• Wed. May 25th, 2022

HIV-positive blood sample triggers Scottish Health Board search for infected patient

A Scottish health board is looking for an HIV-positive patient after a mysterious blood sample was found to be infected.

NHS Highland has confirmed it is contacting a small number of people whose blood tests were processed at Raigmore Hospital, Inverness in early 2021.

The positive result was discovered during a routine test of a blood sample, but doctors found that the person from whom it was taken did not have the disease.

The health board said a “thorough laboratory investigation” suggested there may have been cross-contamination with another unknown sample.

As such, they believe there is a living patient with an undiagnosed HIV infection and are willing to offer treatment and support if they wish.

Dr Boyd Peters, Medical Director of NHS Highland, said: “We are offering an HIV test to patients who have had laboratory blood tests for a similar period via a Patient Notification Exercise (PNE).

“Letters have been sent to those included in the exercise to provide them with specific advice and offer them an HIV test.

“HIV testing involves a blood test that is provided free of charge and results are available within days.

“We have a dedicated team of health advisers who will provide hands-on support, advice and guidance to everyone involved in this process.

“We sincerely apologize for any stress and anxiety this may cause individual patients and the wider community.”

It is estimated that around 500 people living in Scotland are unaware they are infected, around one in 10,000 people.
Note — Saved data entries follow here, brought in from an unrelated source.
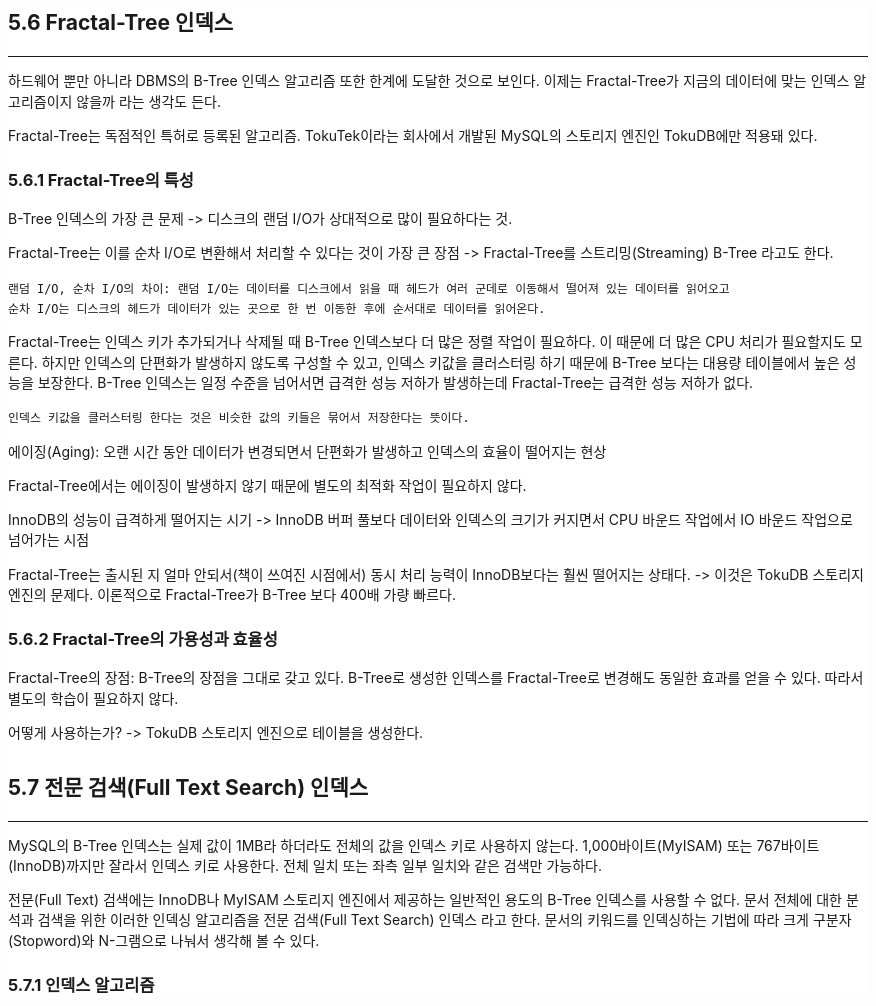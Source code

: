 ## 5.6 Fractal-Tree 인덱스

---

하드웨어 뿐만 아니라 DBMS의 B-Tree 인덱스 알고리즘 또한 한계에 도달한 것으로 보인다. 이제는 Fractal-Tree가 지금의 데이터에 맞는 인덱스 알고리즘이지 않을까 라는 생각도 든다.

Fractal-Tree는 독점적인 특허로 등록된 알고리즘. TokuTek이라는 회사에서 개발된 MySQL의 스토리지 엔진인 TokuDB에만 적용돼 있다.

### 5.6.1 Fractal-Tree의 특성

B-Tree 인덱스의 가장 큰 문제 -> 디스크의 랜덤 I/O가 상대적으로 많이 필요하다는 것.

Fractal-Tree는 이를 순차 I/O로 변환해서 처리할 수 있다는 것이 가장 큰 장점 -> Fractal-Tree를 스트리밍(Streaming) B-Tree 라고도 한다.

```
랜덤 I/O, 순차 I/O의 차이: 랜덤 I/O는 데이터를 디스크에서 읽을 때 헤드가 여러 군데로 이동해서 떨어져 있는 데이터를 읽어오고
순차 I/O는 디스크의 헤드가 데이터가 있는 곳으로 한 번 이동한 후에 순서대로 데이터를 읽어온다.
```

Fractal-Tree는 인덱스 키가 추가되거나 삭제될 때 B-Tree 인덱스보다 더 많은 정렬 작업이 필요하다. 이 때문에 더 많은 CPU 처리가 필요할지도 모른다. 하지만 인덱스의 단편화가 발생하지 않도록 구성할 수 있고, 인덱스 키값을 클러스터링 하기 때문에 B-Tree 보다는 대용량 테이블에서 높은 성능을 보장한다. B-Tree 인덱스는 일정 수준을 넘어서면 급격한 성능 저하가 발생하는데 Fractal-Tree는 급격한 성능 저하가 없다.

```
인덱스 키값을 클러스터링 한다는 것은 비슷한 값의 키들은 묶어서 저장한다는 뜻이다.
```

에이징(Aging): 오랜 시간 동안 데이터가 변경되면서 단편화가 발생하고 인덱스의 효율이 떨어지는 현상

Fractal-Tree에서는 에이징이 발생하지 않기 때문에 별도의 최적화 작업이 필요하지 않다.

InnoDB의 성능이 급격하게 떨어지는 시기 -> InnoDB 버퍼 풀보다 데이터와 인덱스의 크기가 커지면서 CPU 바운드 작업에서 IO 바운드 작업으로 넘어가는 시점

Fractal-Tree는 출시된 지 얼마 안되서(책이 쓰여진 시점에서) 동시 처리 능력이 InnoDB보다는 훨씬 떨어지는 상태다. -> 이것은 TokuDB 스토리지 엔진의 문제다. 이론적으로 Fractal-Tree가 B-Tree 보다 400배 가량 빠르다.

### 5.6.2 Fractal-Tree의 가용성과 효율성

Fractal-Tree의 장점: B-Tree의 장점을 그대로 갖고 있다. B-Tree로 생성한 인덱스를 Fractal-Tree로 변경해도 동일한 효과를 얻을 수 있다. 따라서 별도의 학습이 필요하지 않다.

어떻게 사용하는가? -> TokuDB 스토리지 엔진으로 테이블을 생성한다.

## 5.7 전문 검색(Full Text Search) 인덱스

---

MySQL의 B-Tree 인덱스는 실제 값이 1MB라 하더라도 전체의 값을 인덱스 키로 사용하지 않는다. 1,000바이트(MyISAM) 또는 767바이트(InnoDB)까지만 잘라서 인덱스 키로 사용한다. 전체 일치 또는 좌측 일부 일치와 같은 검색만 가능하다.

전문(Full Text) 검색에는 InnoDB나 MyISAM 스토리지 엔진에서 제공하는 일반적인 용도의 B-Tree 인덱스를 사용할 수 없다. 문서 전체에 대한 분석과 검색을 위한 이러한 인덱싱 알고리즘을 전문 검색(Full Text Search) 인덱스 라고 한다. 문서의 키워드를 인덱싱하는 기법에 따라 크게 구분자(Stopword)와 N-그램으로 나눠서 생각해 볼 수 있다.

### 5.7.1 인덱스 알고리즘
People living with HIV often feel completely healthy for the first five years or so of infection and, unless tested, do not know they are infected.

Diagnosing HIV at this early stage is important because it allows treatment to begin.

Effective treatment started early allows people living with HIV to live long, healthy lives and stops transmission.

The Scottish Government aims to eliminate HIV transmission in Scotland by 2030.